The ionization constant of HCN is $4 \times {10^{ - 10}}$. Calculate the concentration of hydrogen ions in a 0.2M solution in HCN containing $1\,mol{L^{ - 1}}$ of KCN.

Answer 1

Hint: To solve this question we must know the relation between equilibrium constant of an acid and the concentration of its ions. To get a clearer idea of the same think of the questions to what degree will a compound produce ions in water? In other words, to what extent will this ionization occur in aqueous medium?

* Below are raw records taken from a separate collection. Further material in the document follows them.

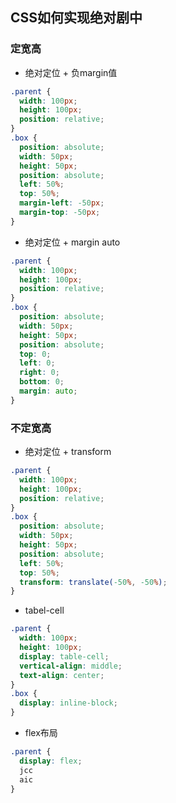 ## CSS如何实现绝对剧中

### 定宽高
- 绝对定位  + 负margin值
```css
.parent {
  width: 100px;
  height: 100px;
  position: relative;
}
.box {
  position: absolute;
  width: 50px;
  height: 50px;
  position: absolute;
  left: 50%;
  top: 50%;
  margin-left: -50px;
  margin-top: -50px;
}
```
- 绝对定位  + margin auto
```css
.parent {
  width: 100px;
  height: 100px;
  position: relative;
}
.box {
  position: absolute;
  width: 50px;
  height: 50px;
  position: absolute;
  top: 0;
  left: 0;
  right: 0;
  bottom: 0;
  margin: auto;
}
```

### 不定宽高
- 绝对定位  + transform
```css
.parent {
  width: 100px;
  height: 100px;
  position: relative;
}
.box {
  position: absolute;
  width: 50px;
  height: 50px;
  position: absolute;
  left: 50%;
  top: 50%;
  transform: translate(-50%, -50%);
}
```
- tabel-cell
```css
.parent {
  width: 100px;
  height: 100px;
  display: table-cell;
  vertical-align: middle;
  text-align: center;
}
.box {
  display: inline-block;
}
```
- flex布局
```css
.parent {
  display: flex;
  jcc
  aic
}
```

Complete step by step answer:
We must remember that the acid ionization represents the fraction of the original acid that has been ionized in solution. It is actually a reflection of the strength of an acid. Strong acids and bases are those which completely dissociates into ions when placed in an aqueous solution.
We can represent the dissociation of HCN as follows:
$HCN \to {H^ + } + C{N^ - }$
On applying the law of mass action,
${K_a} = \dfrac{{\left[ {{H^ + }} \right]\left[ {C{N^ - }} \right]}}{{\left[ {HCN} \right]}}$
This can be written as:
$\left[ {{H^ + }} \right] = \dfrac{{{K_a}\left[ {HCN} \right]}}{{\left[ {C{N^ - }} \right]}}$
We should note that in presence of a strong electrolyte, the total $C{N^ - }$concentration is from KCN which has undergone complete dissociation. We can further assume that the dissociation of HCN is very small and the concentration of HCN can be used as the concentration as undissociated HCN.
Therefore, we may now write:
$\left[ {HCN} \right] = 0.2M$ and $\left[ {C{N^ - }} \right] = 1M$
If we now substitute these values in the equation we have obtained above,
$\left[ {{H^ + }} \right] = {K_a}\dfrac{{\left[ {HCN} \right]}}{{\left[ {C{N^ - }} \right]}}$
That means
$\left[ {{H^ + }} \right] = \dfrac{{\left( {4 \times {{10}^{ - 10}}} \right) \times 0.2}}{1}$
$= 8 \times {10^{ - 11}}\,mol{L^{ - 1}}$
Hence, the correct answer is. $8 \times {10^{ - 11}}\,mol{L^{ - 1}}$

Note: When KCN is not present, the hydrogen ion concentration is equal to $\sqrt {CK}$ which means $\sqrt {0.2 \times 4 \times {{10}^{ - 10}}} = 8.94 \times {10^{ - 5}}mol{L^{ - 1}}$. This shows that the concentration of hydrogen ions fails considerably when KCN is added to HCN solution.